Extracted information section start

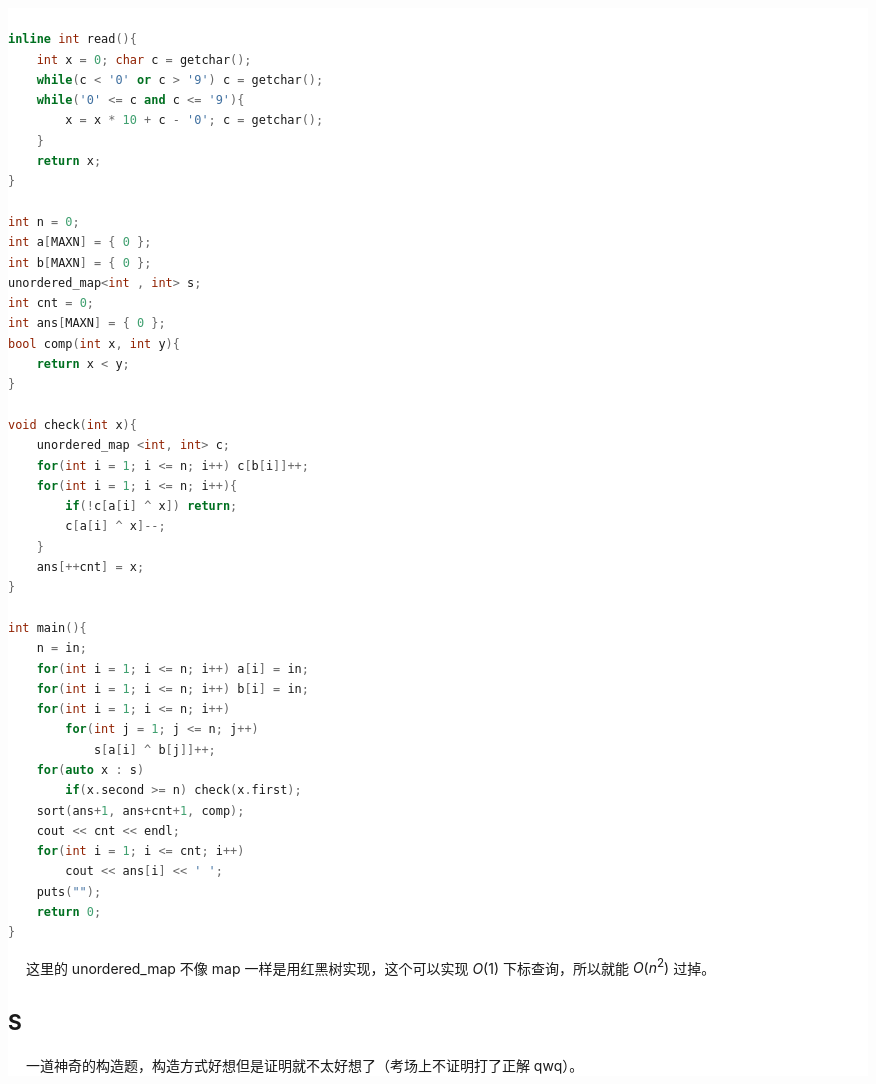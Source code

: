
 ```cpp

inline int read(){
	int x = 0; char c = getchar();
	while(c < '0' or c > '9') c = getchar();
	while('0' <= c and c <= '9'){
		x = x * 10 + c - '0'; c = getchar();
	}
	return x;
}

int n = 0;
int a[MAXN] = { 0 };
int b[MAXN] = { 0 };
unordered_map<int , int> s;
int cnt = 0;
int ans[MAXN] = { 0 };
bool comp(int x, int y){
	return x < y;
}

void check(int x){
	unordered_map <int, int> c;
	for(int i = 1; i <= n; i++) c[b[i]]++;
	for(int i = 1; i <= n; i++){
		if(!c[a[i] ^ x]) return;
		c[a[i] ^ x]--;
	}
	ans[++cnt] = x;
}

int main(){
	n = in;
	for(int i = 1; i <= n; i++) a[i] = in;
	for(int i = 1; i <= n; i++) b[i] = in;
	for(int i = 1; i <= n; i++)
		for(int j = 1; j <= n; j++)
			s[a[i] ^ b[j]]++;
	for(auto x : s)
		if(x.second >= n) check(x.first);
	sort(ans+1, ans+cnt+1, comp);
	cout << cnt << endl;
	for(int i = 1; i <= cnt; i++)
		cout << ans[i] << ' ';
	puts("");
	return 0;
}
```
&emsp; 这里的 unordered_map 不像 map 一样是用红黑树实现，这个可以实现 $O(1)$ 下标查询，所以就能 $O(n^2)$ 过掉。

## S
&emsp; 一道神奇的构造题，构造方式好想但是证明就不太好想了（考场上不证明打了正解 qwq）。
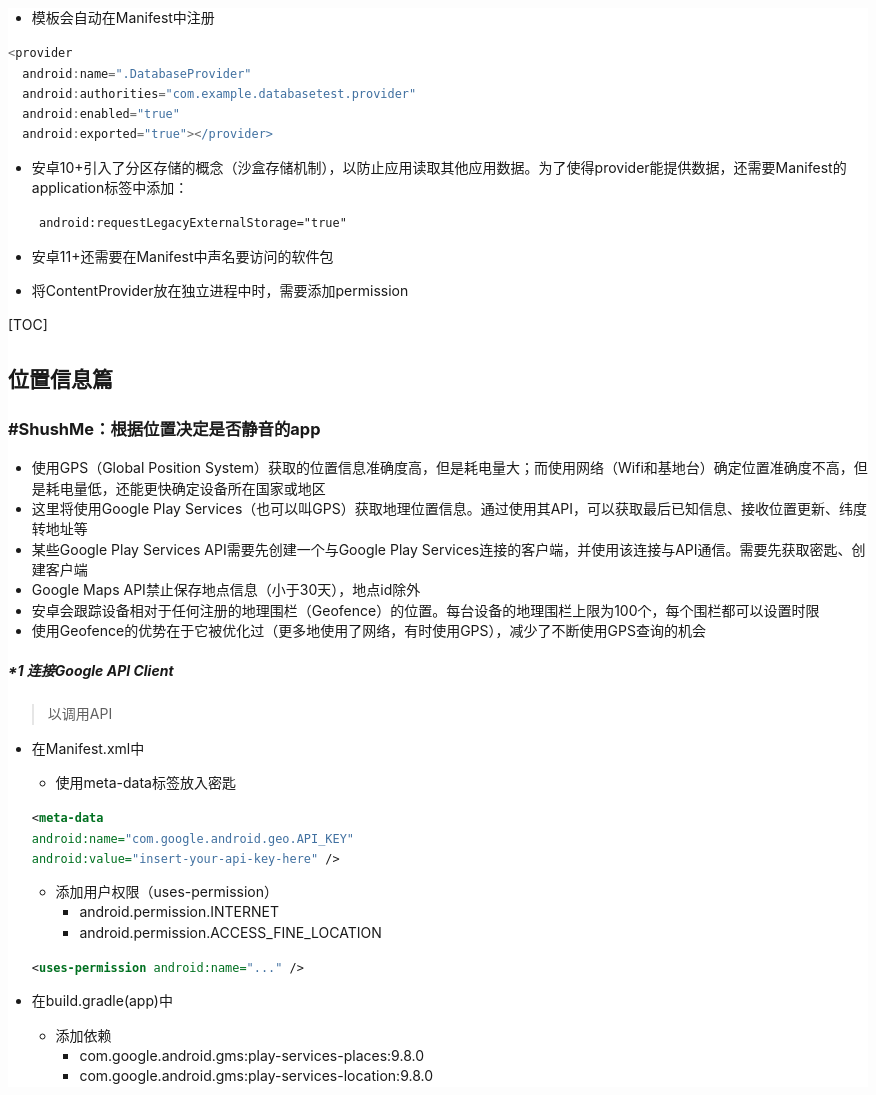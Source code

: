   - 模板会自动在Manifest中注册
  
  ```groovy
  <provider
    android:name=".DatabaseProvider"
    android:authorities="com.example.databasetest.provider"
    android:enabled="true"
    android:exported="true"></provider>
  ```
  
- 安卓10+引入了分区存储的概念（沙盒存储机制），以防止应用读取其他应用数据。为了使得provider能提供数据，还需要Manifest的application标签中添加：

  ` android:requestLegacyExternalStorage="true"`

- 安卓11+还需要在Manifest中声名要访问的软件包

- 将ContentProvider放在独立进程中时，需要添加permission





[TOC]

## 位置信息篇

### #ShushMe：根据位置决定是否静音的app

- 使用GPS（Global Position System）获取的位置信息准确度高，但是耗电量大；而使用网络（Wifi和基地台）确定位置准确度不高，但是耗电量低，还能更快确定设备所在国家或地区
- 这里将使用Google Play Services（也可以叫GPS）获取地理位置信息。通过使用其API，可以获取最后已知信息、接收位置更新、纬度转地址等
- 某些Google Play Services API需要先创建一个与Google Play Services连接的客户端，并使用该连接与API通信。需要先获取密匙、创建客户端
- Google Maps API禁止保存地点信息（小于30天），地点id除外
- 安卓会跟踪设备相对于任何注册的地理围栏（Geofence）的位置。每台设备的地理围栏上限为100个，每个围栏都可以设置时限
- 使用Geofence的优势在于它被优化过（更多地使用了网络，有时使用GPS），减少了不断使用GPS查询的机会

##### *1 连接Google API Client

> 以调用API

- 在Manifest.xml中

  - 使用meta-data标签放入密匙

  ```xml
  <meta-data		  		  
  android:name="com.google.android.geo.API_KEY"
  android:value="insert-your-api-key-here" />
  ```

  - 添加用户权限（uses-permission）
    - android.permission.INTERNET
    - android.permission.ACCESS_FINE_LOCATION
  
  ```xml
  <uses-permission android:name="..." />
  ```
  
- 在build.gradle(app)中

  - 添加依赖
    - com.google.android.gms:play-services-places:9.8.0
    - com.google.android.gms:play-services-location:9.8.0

Extracted information section end

What is needed
Please restate the material word for word; the pictures stay out.

Final answer
Source code

:
 ```cpp

inline int read(){
	int x = 0; char c = getchar();
	while(c < '0' or c > '9') c = getchar();
	while('0' <= c and c <= '9'){
		x = x * 10 + c - '0'; c = getchar();
	}
	return x;
}

int n = 0;
int a[MAXN] = { 0 };
int b[MAXN] = { 0 };
unordered_map<int , int> s;
int cnt = 0;
int ans[MAXN] = { 0 };
bool comp(int x, int y){
	return x < y;
}

void check(int x){
	unordered_map <int, int> c;
	for(int i = 1; i <= n; i++) c[b[i]]++;
	for(int i = 1; i <= n; i++){
		if(!c[a[i] ^ x]) return;
		c[a[i] ^ x]--;
	}
	ans[++cnt] = x;
}

int main(){
	n = in;
	for(int i = 1; i <= n; i++) a[i] = in;
	for(int i = 1; i <= n; i++) b[i] = in;
	for(int i = 1; i <= n; i++)
		for(int j = 1; j <= n; j++)
			s[a[i] ^ b[j]]++;
	for(auto x : s)
		if(x.second >= n) check(x.first);
	sort(ans+1, ans+cnt+1, comp);
	cout << cnt << endl;
	for(int i = 1; i <= cnt; i++)
		cout << ans[i] << ' ';
	puts("");
	return 0;
}
```
&emsp; 这里的 unordered_map 不像 map 一样是用红黑树实现，这个可以实现 $O(1)$ 下标查询，所以就能 $O(n^2)$ 过掉。

## S
&emsp; 一道神奇的构造题，构造方式好想但是证明就不太好想了（考场上不证明打了正解 qwq）。
Source code

:   - 模板会自动在Manifest中注册
  
  ```groovy
  <provider
    android:name=".DatabaseProvider"
    android:authorities="com.example.databasetest.provider"
    android:enabled="true"
    android:exported="true"></provider>
  ```
  
- 安卓10+引入了分区存储的概念（沙盒存储机制），以防止应用读取其他应用数据。为了使得provider能提供数据，还需要Manifest的application标签中添加：

  ` android:requestLegacyExternalStorage="true"`

- 安卓11+还需要在Manifest中声名要访问的软件包

- 将ContentProvider放在独立进程中时，需要添加permission





[TOC]

## 位置信息篇

### #ShushMe：根据位置决定是否静音的app

- 使用GPS（Global Position System）获取的位置信息准确度高，但是耗电量大；而使用网络（Wifi和基地台）确定位置准确度不高，但是耗电量低，还能更快确定设备所在国家或地区
- 这里将使用Google Play Services（也可以叫GPS）获取地理位置信息。通过使用其API，可以获取最后已知信息、接收位置更新、纬度转地址等
- 某些Google Play Services API需要先创建一个与Google Play Services连接的客户端，并使用该连接与API通信。需要先获取密匙、创建客户端
- Google Maps API禁止保存地点信息（小于30天），地点id除外
- 安卓会跟踪设备相对于任何注册的地理围栏（Geofence）的位置。每台设备的地理围栏上限为100个，每个围栏都可以设置时限
- 使用Geofence的优势在于它被优化过（更多地使用了网络，有时使用GPS），减少了不断使用GPS查询的机会

##### *1 连接Google API Client

> 以调用API

- 在Manifest.xml中

  - 使用meta-data标签放入密匙

  ```xml
  <meta-data		  		  
  android:name="com.google.android.geo.API_KEY"
  android:value="insert-your-api-key-here" />
  ```

  - 添加用户权限（uses-permission）
    - android.permission.INTERNET
    - android.permission.ACCESS_FINE_LOCATION
  
  ```xml
  <uses-permission android:name="..." />
  ```
  
- 在build.gradle(app)中

  - 添加依赖
    - com.google.android.gms:play-services-places:9.8.0
    - com.google.android.gms:play-services-location:9.8.0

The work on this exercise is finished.